◆ What you need to do ◆
Leave every image out, and return the rest of the data word for word.
#### Excerpted data ####
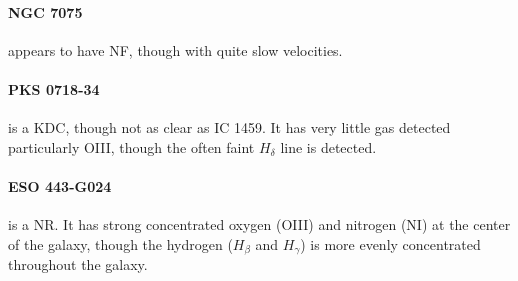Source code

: \documentclass[a4paper,fleqn,usenatbib,useAMS]{mnras}
\begin{document}
	\paragraph{NGC 7075} appears to have NF, though with quite slow velocities.

	\paragraph{PKS 0718-34} is a KDC, though not as clear as IC 1459. It has very little gas detected particularly OIII, though the often faint $H_\delta$ line is detected. 

	\paragraph{ESO 443-G024} is a NR. It has strong concentrated oxygen (OIII) and nitrogen (NI) at the center of the galaxy, though the hydrogen ($H_\beta$ and $H_\gamma$) is more evenly concentrated throughout the galaxy.
\end{document}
####
◆ Answer space ◆
Source code

: \documentclass[a4paper,fleqn,usenatbib,useAMS]{mnras}
\begin{document}
	\paragraph{NGC 7075} appears to have NF, though with quite slow velocities.

	\paragraph{PKS 0718-34} is a KDC, though not as clear as IC 1459. It has very little gas detected particularly OIII, though the often faint $H_\delta$ line is detected. 

	\paragraph{ESO 443-G024} is a NR. It has strong concentrated oxygen (OIII) and nitrogen (NI) at the center of the galaxy, though the hydrogen ($H_\beta$ and $H_\gamma$) is more evenly concentrated throughout the galaxy.
\end{document}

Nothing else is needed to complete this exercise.